General characteristics
- Class & type: Teluk Bintuni-class tank landing ship
- Displacement: 2,300 tons
- Length: 117 m (383 ft 10 in)
- Beam: 16.4 m (53 ft 10 in)
- Height: 11 m (36 ft 1 in)
- Propulsion: 2 x 3,285 kW (4,405 hp) main engines
- Speed: 16 knots (30 km/h; 18 mph) (max); 13 knots (24 km/h; 15 mph) (cruise);
- Range: 6,240 nmi (11,560 km; 7,180 mi)
- Boats & landing craft carried: 4 unit LCVPs; 1 unit RIB 10 m rubber boat; 2 unit RIB 7 m rubber boat;
- Capacity: 10 unit Leopard 2A4 main battle tanks or 15 unit BMP-3F infantry fighting vehicles
- Troops: 367
- Complement: 111 crew
- Armament: 2 x Bofors 40 mm/L70 guns 2 x 12.7 mm machine guns
- Aircraft carried: 2 x helicopters

= KRI Teluk Wondama =

KRI Teluk Wondama (527) is the ninth of the Indonesian Navy.

==Characteristics==
Teluk Wondama has a length of 117 m and a beam of 16.4 m, with a top speed of 16 kn and a cruising speed of 13 kn. She has a capacity of 367 troops, with complement of 111, in addition to ten Leopard main battle tanks or fifteen BMP-3F amphibious infantry fighting vehicles. Teluk Wondama also has two helipads with two hangars.

==Service history==
KRI Teluk Wondama was built by PT Bandar Abadi Shipyard, Batam. The ship was ordered on 12 April 2019, part of two ships contract of 360 billion Indonesian Rupiah (25.5 million US Dollar). Her keel was laid down on 19 December and she was assigned with yard number of AT-9.

Teluk Wondama, along with her sister were launched on 27 February 2021, and officially named on 3 March. The ships were launched 8 months ahead of the scheduled 30 months, with the Chief of Staff of the Indonesian Navy Admiral Yudo Margono remarked during the ship naming ceremony that he should have invited Jaya Suprana, the founder of Indonesian World Records Museum, as according to him it's "..an achievement that must be carved into MURI".

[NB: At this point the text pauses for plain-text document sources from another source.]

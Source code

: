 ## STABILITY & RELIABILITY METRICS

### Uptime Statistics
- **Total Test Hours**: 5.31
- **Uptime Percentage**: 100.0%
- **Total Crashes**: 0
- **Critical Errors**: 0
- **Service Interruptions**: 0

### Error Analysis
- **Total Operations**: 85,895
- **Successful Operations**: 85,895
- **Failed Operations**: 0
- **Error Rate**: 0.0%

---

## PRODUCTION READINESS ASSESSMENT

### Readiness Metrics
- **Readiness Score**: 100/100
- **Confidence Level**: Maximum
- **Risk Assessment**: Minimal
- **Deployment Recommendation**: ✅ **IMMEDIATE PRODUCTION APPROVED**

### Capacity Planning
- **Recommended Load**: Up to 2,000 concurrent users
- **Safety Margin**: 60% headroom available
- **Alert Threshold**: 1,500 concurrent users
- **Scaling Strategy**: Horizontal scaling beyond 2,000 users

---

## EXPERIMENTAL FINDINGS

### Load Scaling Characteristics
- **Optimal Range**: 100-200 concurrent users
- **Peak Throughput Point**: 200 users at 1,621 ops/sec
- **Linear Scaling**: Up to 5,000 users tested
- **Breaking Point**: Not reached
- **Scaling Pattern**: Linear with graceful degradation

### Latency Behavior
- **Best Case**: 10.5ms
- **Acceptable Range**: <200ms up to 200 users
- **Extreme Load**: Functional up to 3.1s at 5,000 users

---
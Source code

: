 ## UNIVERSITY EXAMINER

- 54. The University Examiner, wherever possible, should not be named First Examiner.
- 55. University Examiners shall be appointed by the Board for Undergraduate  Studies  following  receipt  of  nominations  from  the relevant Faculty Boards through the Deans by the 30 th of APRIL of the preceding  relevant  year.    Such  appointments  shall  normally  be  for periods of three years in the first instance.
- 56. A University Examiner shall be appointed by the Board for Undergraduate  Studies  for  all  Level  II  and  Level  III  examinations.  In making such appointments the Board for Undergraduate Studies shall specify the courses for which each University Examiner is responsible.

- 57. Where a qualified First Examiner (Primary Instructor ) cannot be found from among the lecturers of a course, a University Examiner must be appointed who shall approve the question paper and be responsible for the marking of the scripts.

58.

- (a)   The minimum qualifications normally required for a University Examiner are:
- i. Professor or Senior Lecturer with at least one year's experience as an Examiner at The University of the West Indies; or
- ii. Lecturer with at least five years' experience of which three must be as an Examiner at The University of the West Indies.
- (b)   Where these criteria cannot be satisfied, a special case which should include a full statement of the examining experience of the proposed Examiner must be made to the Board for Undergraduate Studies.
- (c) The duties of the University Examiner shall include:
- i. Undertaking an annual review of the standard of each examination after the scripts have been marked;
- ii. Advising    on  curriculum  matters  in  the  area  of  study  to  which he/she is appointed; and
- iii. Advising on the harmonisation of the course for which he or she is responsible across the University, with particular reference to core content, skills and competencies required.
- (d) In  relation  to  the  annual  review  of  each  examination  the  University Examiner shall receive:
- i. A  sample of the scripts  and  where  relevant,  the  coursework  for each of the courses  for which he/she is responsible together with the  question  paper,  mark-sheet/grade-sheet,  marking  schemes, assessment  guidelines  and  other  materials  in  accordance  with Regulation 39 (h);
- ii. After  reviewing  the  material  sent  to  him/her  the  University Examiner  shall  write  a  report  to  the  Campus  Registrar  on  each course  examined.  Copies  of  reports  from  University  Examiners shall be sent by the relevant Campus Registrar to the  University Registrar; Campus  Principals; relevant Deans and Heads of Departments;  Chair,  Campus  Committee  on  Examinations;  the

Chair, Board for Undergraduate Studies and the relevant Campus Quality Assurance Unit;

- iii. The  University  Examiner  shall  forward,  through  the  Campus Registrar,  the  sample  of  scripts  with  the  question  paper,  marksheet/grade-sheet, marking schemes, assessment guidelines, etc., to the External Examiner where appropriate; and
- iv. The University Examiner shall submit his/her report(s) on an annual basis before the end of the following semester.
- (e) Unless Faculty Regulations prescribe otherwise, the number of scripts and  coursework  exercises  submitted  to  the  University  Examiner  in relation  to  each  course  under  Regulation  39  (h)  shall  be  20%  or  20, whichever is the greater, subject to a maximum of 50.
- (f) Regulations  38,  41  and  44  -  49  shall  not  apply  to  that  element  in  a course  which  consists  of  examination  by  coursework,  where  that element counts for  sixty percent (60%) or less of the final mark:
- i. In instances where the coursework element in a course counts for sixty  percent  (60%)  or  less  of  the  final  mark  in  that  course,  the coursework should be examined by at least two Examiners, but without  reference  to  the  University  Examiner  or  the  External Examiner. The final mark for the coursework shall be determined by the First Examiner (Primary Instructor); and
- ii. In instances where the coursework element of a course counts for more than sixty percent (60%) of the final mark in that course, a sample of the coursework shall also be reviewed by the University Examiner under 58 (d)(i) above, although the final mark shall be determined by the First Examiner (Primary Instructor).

Teluk Wondama and Teluk Weda were commissioned on 26 October 2021 at PT Bandar Abadi shipyard in Batam, after they were handed over ceremonially by Minister of Defense Prabowo Subianto to Chief of Staff of the Indonesian Navy Admiral Yudo Margono. The ship was assigned to the 3rd Fleet Command based in Sorong on 11 January 2023.